The Validation Pipeline

Whenever validate or filter is called on a schema, the following steps are executed:

  1. Schema matching: dataframely checks that all columns defined in the schema are present in the data frame with the correct data types. Missing columns or type mismatches raise a {class}~dataframely.exc.SchemaError.
  2. Rule evaluation: Each rule (see below) is evaluated against every row of the data frame, producing a boolean column for each rule. A value of True means the row is valid with respect to that rule; False means it is not.
  3. Aggregation: A row is considered valid if and only if all rules evaluate to True for it.

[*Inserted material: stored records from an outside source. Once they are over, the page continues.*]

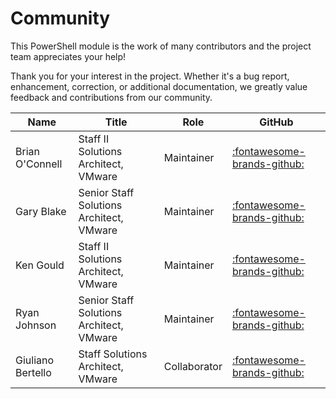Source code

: # Community

This PowerShell module is the work of many contributors and the project team appreciates your help!

Thank you for your interest in the project. Whether it's a bug report, enhancement, correction, or
additional documentation, we greatly value feedback and contributions from our community.

Name              | Title                                    | Role         | GitHub                                                           |
------------------|------------------------------------------|--------------|------------------------------------------------------------------|
Brian O'Connell   | Staff II Solutions Architect, VMware     | Maintainer   | [:fontawesome-brands-github:](https://github.com/LifeOfBrianOC)  |
Gary Blake        | Senior Staff Solutions Architect, VMware | Maintainer   | [:fontawesome-brands-github:](https://github.com/GaryJBlake)     |
Ken Gould         | Staff II Solutions Architect, VMware     | Maintainer   | [:fontawesome-brands-github:](https://github.com/feardamhan)     |
Ryan Johnson      | Senior Staff Solutions Architect, VMware | Maintainer   | [:fontawesome-brands-github:](https://github.com/tenthirtyam)    |
Giuliano Bertello | Staff Solutions Architect, VMware        | Collaborator | [:fontawesome-brands-github:](https://github.com/GiulianoBerteo) |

The cast=True option adds an optional pre-processing step before schema matching: it attempts to cast each column to the data type required by the schema. If a value cannot be cast, that row is treated as invalid.

Types of Validation Rules

Column-level rules

Every column type automatically generates rules based on its parameters:

  • Nullability (nullable=False, the default): a nullability rule checks that no value in the column is null.
  • Type-specific constraints: each column type exposes parameters for common constraints such as min/max for numeric types, min_length/max_length/regex for strings, etc. Each of these parameters translates to its own named rule.

These rules are named <column>|<rule>, for example zip_code|min_length.

You can also attach arbitrary inline validation logic to any column using the check parameter, which accepts a callable, a list of callables, or a dictionary mapping names to callables:

class TemperatureSchema(dy.Schema):
    celsius = dy.Float64(check=lambda col: col > -273.15)

Primary key rules

When at least one column is marked as primary_key=True, dataframely automatically adds a rule named primary_key that checks for uniqueness across the combination of all primary key columns.

Schema-level rules

For constraints that span multiple columns or that must be evaluated across groups of rows, you can define custom rules on the schema class using the {func}~dataframely.rule decorator:

class HouseSchema(dy.Schema):
    num_bedrooms = dy.UInt8(nullable=False)
    num_bathrooms = dy.UInt8(nullable=False)

    @dy.rule()
    def reasonable_bathroom_to_bedroom_ratio(cls) -> pl.Expr:
        ratio = pl.col("num_bathrooms") / pl.col("num_bedrooms")
        return (ratio >= 1 / 3) & (ratio <= 3)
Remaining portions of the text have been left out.